I find this from Wikipedia's article Isolated point, but I don't understand:
A set that is made up only of isolated points is called a discrete set (see also discrete space). Any discrete subset S of Euclidean space must be countable, since the isolation of each of its points together with the fact that rationals are dense in the reals means that the points of S may be mapped into a set of points with rational coordinates, of which there are only countably many.
Best Answer
Intuitively, $x$ is an isolated point of $S$ if we can "draw some circle" around $x$ such that $x$ is the only point in that circle which is an element of $S$. This is because a point is isolated iff it is not a limit point, and $x$ is a limit point of $S$ iff we can find elements of $S$ (other than $x$ itself) arbitrarily close to $x$.
OK, so now suppose every element of $S$ is an isolated point of $S$. Imagine drawing a whole bunch of "isolating bubbles" around the elements of $S$. One thing we can try ot do is, for each $x\in S$, pick a rational $q_x$ in the "isolating bubble" around $x$. The idea then is that since no two elements of $S$ lie in the same "isolating bubble," the rationals we pick should be different.
However, this doesn't quite work.

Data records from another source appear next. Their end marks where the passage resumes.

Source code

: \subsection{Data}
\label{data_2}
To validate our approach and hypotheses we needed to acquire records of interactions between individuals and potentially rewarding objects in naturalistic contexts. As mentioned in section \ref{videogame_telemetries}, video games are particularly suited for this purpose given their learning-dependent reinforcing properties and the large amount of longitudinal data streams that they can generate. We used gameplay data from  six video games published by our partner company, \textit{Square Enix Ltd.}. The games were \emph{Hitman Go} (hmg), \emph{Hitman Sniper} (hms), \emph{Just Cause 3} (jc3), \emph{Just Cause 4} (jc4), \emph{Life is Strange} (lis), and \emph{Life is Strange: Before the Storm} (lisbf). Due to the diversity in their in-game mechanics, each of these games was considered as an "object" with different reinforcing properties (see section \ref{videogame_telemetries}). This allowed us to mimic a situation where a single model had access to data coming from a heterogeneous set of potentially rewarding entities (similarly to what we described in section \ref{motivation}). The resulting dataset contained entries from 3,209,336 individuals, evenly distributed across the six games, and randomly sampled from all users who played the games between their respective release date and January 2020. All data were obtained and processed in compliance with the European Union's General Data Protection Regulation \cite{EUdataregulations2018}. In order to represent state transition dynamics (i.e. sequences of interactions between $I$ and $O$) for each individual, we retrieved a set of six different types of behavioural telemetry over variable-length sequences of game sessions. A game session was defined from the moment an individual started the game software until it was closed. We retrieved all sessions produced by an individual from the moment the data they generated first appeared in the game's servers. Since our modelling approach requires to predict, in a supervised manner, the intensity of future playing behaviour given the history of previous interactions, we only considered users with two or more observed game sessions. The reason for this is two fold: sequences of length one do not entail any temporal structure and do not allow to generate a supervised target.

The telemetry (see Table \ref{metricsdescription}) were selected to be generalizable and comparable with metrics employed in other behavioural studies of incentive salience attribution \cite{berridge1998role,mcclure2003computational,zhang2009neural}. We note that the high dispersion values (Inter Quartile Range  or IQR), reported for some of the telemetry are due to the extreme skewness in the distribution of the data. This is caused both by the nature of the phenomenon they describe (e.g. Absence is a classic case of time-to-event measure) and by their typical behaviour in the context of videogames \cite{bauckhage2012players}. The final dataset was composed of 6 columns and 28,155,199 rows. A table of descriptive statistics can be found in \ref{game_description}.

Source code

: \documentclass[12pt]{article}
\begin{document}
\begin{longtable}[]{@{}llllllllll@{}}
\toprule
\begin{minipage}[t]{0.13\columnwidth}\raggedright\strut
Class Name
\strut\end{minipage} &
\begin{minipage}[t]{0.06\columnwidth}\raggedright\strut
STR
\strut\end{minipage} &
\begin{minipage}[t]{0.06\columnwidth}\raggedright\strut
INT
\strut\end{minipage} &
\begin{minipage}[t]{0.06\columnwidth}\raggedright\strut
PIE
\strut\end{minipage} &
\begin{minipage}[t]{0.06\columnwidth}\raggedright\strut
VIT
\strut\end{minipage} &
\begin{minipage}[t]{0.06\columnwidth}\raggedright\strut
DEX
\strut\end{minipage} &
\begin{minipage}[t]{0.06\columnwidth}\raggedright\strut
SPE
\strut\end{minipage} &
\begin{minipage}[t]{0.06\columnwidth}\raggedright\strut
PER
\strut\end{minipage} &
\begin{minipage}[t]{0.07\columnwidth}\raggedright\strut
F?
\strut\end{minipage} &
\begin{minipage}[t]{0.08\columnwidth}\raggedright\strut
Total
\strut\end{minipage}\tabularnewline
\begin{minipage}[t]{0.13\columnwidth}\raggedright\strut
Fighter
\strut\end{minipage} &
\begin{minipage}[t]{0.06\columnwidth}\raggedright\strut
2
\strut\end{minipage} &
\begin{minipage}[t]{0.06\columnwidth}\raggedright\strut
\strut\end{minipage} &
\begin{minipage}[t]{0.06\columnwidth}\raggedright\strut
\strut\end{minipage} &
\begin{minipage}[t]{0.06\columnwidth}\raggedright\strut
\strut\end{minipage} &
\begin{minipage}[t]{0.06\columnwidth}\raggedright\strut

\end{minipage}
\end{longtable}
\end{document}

What if the "isolating bubbles" themselves overlap? E.g. consider $S=\{0,1\}$. Then the interval $(-{2\over 3},{2\over 3})$ is an "isolating bubble" around $0$, the interval $({1\over 3}, {4\over 3})$ is an "isolating bubble" around $1$, but the rational number ${1\over 2}$ lies in both of those "isolating bubbles" so we might pick it for $0$ and $1$ simulatenusly.
What we need to do is pick really small "isolating bubbles" - so small that they're guaranteed to not overlap at all. In the case above, we could for example use $(-{1\over 2}, {1\over 2})$ as the "bubble" around $0$ and $({1\over 2},{3\over 2})$ as the "bubble" around $1$. One way to do this is to go back to the original "bubbles" we drew and shrink them a bit:
Since $S$ is isolated, for each $x\in S$ we can find a $\delta_x>0$ such that $(x-\delta_x,x+\delta_x)\cap S=\{x\}$.
Now let $I_x$ be the smaller interval $(x-{\delta_x\over 2},x+{\delta_x\over 2})$. Show that for $x,y\in S$ distinct we have $I_x\cap I_y=\emptyset$. So we've found isolating bubbles which don't overlap at all.
Now apply the density of $\mathbb{Q}$: for each $x\in S$ pick some rational number $q_x\in I_x$. Show that the map $S\rightarrow\mathbb{Q}: x\mapsto q_x$ is injective and so $S$ is countable (this is where the non-overlapping-ness of the $I$s comes in).